▸ What to work on: Hunt through the entries for the word "test" and copy each line in which it appears.

▸ Data in this exercise:
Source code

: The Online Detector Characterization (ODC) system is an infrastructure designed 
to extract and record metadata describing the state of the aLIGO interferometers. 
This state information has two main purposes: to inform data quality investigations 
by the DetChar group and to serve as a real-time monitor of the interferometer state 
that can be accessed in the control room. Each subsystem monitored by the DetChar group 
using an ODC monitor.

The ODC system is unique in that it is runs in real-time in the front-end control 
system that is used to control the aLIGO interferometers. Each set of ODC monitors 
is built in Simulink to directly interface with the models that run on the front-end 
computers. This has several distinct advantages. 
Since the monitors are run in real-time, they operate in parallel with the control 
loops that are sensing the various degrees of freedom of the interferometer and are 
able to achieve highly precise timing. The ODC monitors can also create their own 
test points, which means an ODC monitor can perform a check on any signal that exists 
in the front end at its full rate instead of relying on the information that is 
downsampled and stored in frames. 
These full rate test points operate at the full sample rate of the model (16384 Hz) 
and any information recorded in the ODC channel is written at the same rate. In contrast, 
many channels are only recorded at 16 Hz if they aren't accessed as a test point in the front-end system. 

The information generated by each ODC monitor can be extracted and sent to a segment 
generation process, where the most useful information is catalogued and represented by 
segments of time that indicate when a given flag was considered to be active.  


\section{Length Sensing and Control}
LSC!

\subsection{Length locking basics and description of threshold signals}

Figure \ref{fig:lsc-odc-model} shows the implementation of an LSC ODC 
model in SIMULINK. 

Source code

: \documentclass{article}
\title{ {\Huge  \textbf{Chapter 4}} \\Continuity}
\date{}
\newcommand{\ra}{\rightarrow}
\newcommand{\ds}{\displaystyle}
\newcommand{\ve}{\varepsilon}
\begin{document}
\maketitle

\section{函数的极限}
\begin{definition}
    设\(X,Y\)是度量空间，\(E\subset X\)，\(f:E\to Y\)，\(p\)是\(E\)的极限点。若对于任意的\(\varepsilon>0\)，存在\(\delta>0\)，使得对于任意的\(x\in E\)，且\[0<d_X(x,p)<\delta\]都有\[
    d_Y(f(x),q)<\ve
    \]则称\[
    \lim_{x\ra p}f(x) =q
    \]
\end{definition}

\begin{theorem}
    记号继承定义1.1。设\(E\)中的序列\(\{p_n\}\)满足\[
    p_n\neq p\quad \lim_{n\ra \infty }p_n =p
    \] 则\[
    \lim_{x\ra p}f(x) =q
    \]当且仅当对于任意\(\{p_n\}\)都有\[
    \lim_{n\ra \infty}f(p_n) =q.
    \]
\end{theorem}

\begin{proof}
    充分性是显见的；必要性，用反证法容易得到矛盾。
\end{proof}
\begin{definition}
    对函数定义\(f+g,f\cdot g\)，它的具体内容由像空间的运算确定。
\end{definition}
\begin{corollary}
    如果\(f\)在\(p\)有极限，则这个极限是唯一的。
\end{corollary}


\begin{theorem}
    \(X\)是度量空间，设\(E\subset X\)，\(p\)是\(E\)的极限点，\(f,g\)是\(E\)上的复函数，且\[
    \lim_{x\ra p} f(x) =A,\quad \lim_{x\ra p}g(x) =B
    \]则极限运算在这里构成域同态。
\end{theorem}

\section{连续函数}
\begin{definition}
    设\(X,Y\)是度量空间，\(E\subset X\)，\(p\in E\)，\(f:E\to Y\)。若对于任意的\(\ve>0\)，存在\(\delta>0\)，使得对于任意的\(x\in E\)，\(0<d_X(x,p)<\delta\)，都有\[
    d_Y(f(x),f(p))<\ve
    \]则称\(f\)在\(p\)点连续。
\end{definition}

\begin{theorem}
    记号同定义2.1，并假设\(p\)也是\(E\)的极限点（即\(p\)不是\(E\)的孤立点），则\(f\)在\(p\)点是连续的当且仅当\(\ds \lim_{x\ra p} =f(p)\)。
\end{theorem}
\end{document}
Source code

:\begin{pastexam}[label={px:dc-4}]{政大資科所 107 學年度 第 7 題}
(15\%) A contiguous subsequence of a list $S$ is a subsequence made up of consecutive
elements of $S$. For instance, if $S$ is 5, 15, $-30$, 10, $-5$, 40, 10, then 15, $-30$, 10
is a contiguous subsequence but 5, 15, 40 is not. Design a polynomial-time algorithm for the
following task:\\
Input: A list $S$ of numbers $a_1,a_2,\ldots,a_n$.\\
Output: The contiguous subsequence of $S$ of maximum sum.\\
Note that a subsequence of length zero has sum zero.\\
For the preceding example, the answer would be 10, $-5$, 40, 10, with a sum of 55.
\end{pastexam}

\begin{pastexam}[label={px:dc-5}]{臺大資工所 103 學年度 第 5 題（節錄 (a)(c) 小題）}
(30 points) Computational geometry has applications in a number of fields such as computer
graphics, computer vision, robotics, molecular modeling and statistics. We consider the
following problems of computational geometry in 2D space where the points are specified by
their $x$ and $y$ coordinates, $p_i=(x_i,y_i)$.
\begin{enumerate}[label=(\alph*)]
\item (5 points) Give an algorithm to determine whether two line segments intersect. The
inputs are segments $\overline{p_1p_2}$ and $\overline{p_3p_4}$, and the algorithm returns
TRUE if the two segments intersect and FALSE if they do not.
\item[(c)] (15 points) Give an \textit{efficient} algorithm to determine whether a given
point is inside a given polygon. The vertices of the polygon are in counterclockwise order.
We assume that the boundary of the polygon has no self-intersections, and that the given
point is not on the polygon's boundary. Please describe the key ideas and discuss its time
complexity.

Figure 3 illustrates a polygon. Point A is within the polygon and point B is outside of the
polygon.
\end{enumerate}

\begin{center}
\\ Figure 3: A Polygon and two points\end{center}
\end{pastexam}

==

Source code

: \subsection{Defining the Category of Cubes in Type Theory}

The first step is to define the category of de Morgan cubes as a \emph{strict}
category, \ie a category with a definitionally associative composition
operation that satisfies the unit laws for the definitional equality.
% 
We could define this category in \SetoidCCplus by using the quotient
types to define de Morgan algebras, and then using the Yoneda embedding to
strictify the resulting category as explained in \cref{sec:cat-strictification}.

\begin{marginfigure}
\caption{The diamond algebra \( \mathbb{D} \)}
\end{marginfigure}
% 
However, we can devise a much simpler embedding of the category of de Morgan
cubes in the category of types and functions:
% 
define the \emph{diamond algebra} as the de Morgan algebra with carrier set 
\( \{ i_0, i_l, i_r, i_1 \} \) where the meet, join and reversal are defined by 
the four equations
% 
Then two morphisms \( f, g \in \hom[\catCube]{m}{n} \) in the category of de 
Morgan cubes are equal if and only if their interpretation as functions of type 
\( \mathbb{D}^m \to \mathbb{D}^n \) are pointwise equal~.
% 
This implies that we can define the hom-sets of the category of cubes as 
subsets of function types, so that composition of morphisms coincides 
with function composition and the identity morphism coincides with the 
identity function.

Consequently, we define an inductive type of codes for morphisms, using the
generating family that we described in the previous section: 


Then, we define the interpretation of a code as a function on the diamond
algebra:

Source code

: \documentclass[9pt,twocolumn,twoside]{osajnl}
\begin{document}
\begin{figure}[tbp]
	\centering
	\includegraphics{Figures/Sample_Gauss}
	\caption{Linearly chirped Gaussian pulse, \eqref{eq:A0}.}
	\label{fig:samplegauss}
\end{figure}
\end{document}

▸ Result:
test points, which means an ODC monitor can perform a check on any signal that exists 
These full rate test points operate at the full sample rate of the model (16384 Hz) 
many channels are only recorded at 16 Hz if they aren't accessed as a test point in the front-end system. 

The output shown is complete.